Start of Task material
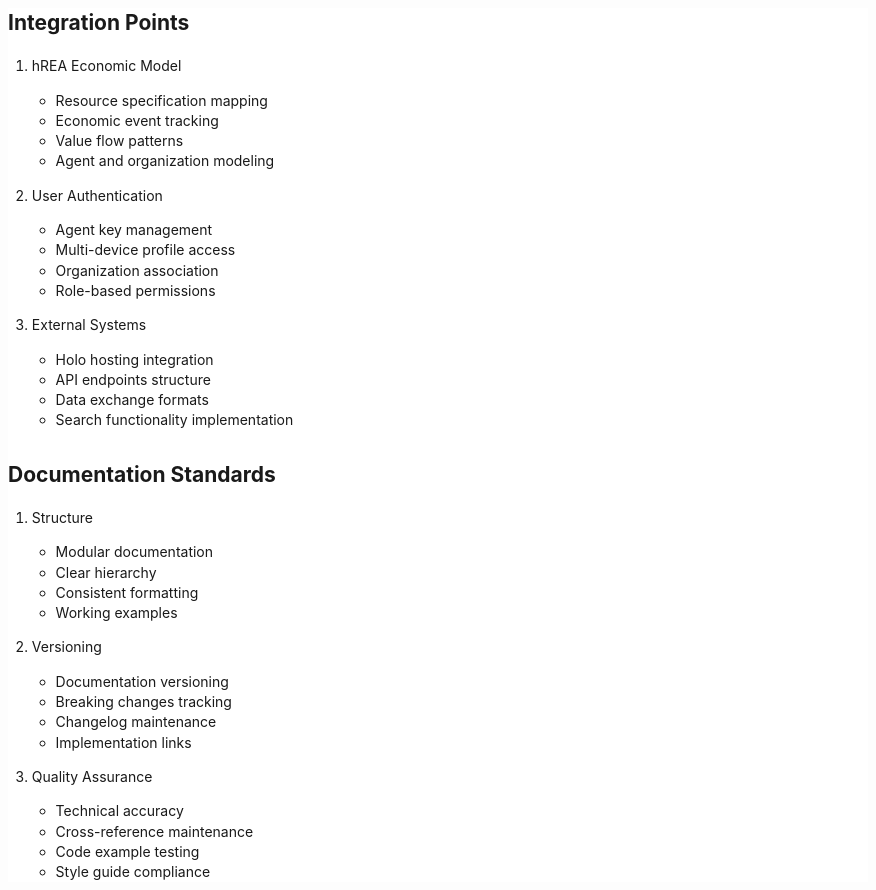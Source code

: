 ## Integration Points
1. hREA Economic Model
   - Resource specification mapping
   - Economic event tracking
   - Value flow patterns
   - Agent and organization modeling

2. User Authentication
   - Agent key management
   - Multi-device profile access
   - Organization association
   - Role-based permissions

3. External Systems
   - Holo hosting integration
   - API endpoints structure
   - Data exchange formats
   - Search functionality implementation

## Documentation Standards
1. Structure
   - Modular documentation
   - Clear hierarchy
   - Consistent formatting
   - Working examples

2. Versioning
   - Documentation versioning
   - Breaking changes tracking
   - Changelog maintenance
   - Implementation links

3. Quality Assurance
   - Technical accuracy
   - Cross-reference maintenance
   - Code example testing
   - Style guide compliance 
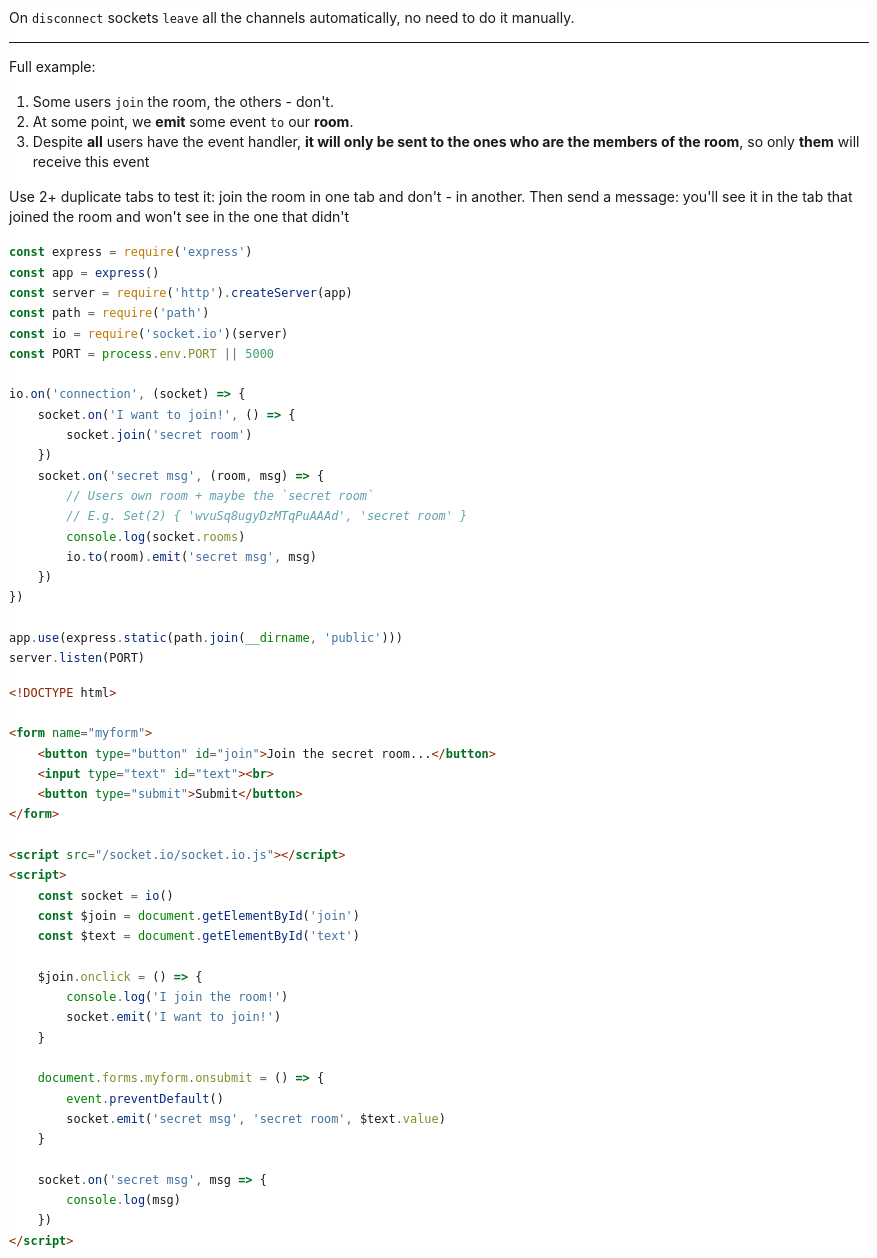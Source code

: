 On `disconnect` sockets `leave` all the channels automatically, no need to do it manually.

***

Full example:

1. Some users `join` the room, the others - don't.
2. At some point, we **emit** some event `to` our **room**.
3. Despite **all** users have the event handler, **it will only be sent to the ones who are the members of the room**, so only **them** will receive this event 

Use 2+ duplicate tabs to test it: join the room in one tab and don't - in another. Then send a message: you'll see it in the tab that joined the room and won't see in the one that didn't

```js
const express = require('express')
const app = express()
const server = require('http').createServer(app)
const path = require('path')
const io = require('socket.io')(server)
const PORT = process.env.PORT || 5000

io.on('connection', (socket) => {
	socket.on('I want to join!', () => {
		socket.join('secret room')
	})
	socket.on('secret msg', (room, msg) => {
		// Users own room + maybe the `secret room`
		// E.g. Set(2) { 'wvuSq8ugyDzMTqPuAAAd', 'secret room' }
		console.log(socket.rooms)
		io.to(room).emit('secret msg', msg)
	})
})

app.use(express.static(path.join(__dirname, 'public')))
server.listen(PORT)
```

```html
<!DOCTYPE html>

<form name="myform">
	<button type="button" id="join">Join the secret room...</button>
	<input type="text" id="text"><br>
	<button type="submit">Submit</button>
</form>

<script src="/socket.io/socket.io.js"></script>
<script>
	const socket = io()
	const $join = document.getElementById('join')
	const $text = document.getElementById('text')

	$join.onclick = () => {
		console.log('I join the room!')
		socket.emit('I want to join!')
	}

	document.forms.myform.onsubmit = () => {
		event.preventDefault()
		socket.emit('secret msg', 'secret room', $text.value)
	}

	socket.on('secret msg', msg => {
		console.log(msg)
	})
</script>
```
End of Task material
Task item: Nothing but the lines from the start of the records through the line holding "- Code example testing" should be printed, exactly as written and with the pictures left out.

Task output:
Source code

: ## Integration Points
1. hREA Economic Model
   - Resource specification mapping
   - Economic event tracking
   - Value flow patterns
   - Agent and organization modeling

2. User Authentication
   - Agent key management
   - Multi-device profile access
   - Organization association
   - Role-based permissions

3. External Systems
   - Holo hosting integration
   - API endpoints structure
   - Data exchange formats
   - Search functionality implementation

## Documentation Standards
1. Structure
   - Modular documentation
   - Clear hierarchy
   - Consistent formatting
   - Working examples

2. Versioning
   - Documentation versioning
   - Breaking changes tracking
   - Changelog maintenance
   - Implementation links

3. Quality Assurance
   - Technical accuracy
   - Cross-reference maintenance
   - Code example testing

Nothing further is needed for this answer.